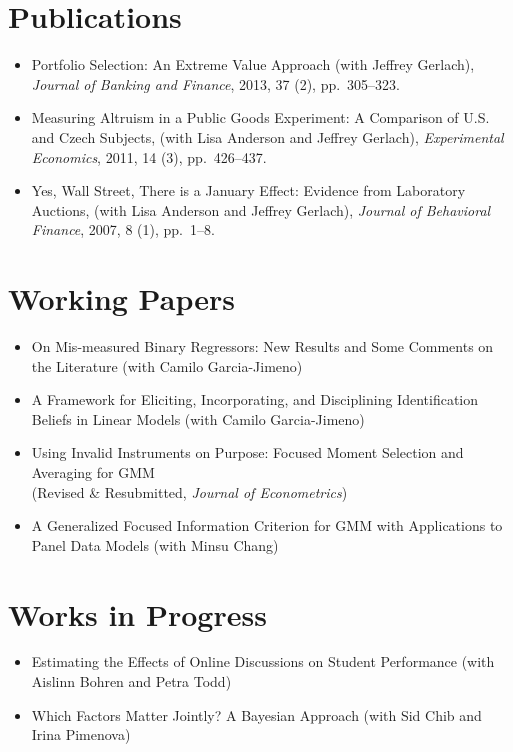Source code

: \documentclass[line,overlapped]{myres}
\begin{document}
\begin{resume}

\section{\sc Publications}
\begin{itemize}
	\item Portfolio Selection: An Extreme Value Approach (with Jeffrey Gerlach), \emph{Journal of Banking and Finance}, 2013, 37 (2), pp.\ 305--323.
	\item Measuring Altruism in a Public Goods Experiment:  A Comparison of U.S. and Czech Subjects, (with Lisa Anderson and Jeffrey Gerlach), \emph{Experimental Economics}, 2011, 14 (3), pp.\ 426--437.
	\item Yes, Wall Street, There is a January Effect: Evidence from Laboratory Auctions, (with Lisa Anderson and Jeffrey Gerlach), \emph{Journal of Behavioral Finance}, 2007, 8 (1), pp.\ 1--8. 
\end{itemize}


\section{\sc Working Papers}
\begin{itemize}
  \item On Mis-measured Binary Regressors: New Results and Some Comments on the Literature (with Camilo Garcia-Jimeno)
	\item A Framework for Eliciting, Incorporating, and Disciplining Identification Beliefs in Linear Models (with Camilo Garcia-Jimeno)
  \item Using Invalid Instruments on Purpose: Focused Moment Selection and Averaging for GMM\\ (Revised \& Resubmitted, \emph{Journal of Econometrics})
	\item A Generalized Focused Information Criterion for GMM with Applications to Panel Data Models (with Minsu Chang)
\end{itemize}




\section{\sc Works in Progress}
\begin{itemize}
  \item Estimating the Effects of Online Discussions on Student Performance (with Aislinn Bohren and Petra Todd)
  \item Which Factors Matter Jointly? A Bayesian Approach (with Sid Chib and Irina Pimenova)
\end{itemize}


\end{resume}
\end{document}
---
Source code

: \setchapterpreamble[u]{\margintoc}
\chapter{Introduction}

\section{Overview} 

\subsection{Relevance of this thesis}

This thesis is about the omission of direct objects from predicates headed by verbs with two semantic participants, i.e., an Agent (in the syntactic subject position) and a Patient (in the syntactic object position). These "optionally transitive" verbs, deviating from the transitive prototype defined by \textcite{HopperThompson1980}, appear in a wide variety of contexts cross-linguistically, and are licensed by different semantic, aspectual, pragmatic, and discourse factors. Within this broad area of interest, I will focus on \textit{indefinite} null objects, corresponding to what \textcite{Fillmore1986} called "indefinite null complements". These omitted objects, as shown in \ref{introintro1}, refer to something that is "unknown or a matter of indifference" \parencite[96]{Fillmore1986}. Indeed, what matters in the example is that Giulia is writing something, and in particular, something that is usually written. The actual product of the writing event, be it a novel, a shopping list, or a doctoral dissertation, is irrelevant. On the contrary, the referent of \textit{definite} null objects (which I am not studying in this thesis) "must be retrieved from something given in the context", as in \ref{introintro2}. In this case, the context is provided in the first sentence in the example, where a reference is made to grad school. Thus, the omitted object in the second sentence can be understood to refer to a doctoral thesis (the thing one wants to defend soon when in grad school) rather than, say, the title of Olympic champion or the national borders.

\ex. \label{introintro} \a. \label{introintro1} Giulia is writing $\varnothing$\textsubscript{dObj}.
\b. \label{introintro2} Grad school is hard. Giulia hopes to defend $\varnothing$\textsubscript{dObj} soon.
--
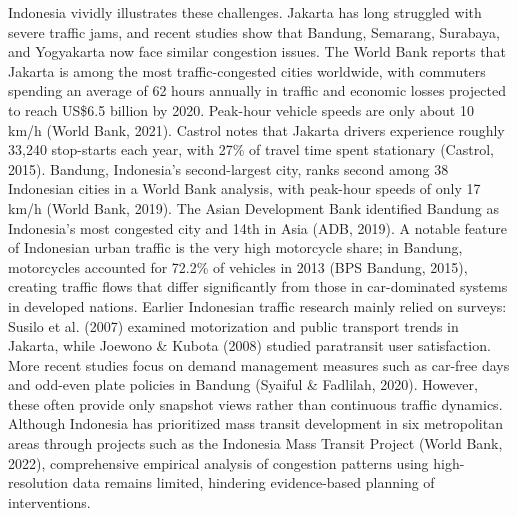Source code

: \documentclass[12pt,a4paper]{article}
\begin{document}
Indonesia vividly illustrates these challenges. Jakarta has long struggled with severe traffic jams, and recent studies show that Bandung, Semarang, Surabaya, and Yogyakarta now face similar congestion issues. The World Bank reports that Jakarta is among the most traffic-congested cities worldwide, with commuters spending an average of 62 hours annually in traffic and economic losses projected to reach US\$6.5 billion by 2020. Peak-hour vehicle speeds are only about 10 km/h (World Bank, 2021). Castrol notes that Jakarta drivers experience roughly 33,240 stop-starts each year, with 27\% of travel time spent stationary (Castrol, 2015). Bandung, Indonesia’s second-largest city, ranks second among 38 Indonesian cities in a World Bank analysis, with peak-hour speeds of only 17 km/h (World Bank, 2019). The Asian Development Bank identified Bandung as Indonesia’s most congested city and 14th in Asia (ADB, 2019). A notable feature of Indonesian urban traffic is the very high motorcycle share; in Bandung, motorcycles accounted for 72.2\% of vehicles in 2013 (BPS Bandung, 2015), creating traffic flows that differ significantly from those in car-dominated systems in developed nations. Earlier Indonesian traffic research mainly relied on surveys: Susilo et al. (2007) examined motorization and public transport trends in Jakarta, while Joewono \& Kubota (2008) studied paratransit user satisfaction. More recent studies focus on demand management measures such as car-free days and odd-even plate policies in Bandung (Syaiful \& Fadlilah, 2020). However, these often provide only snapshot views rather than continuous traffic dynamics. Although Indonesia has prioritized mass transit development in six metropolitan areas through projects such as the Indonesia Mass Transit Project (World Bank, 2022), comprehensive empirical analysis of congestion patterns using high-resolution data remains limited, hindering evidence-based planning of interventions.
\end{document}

-- What is required --
Look through the records above and please copy every line in which the string "varnothing" occurs.

-- Solution --
\ex. \label{introintro} \a. \label{introintro1} Giulia is writing $\varnothing$\textsubscript{dObj}.
\b. \label{introintro2} Grad school is hard. Giulia hopes to defend $\varnothing$\textsubscript{dObj} soon.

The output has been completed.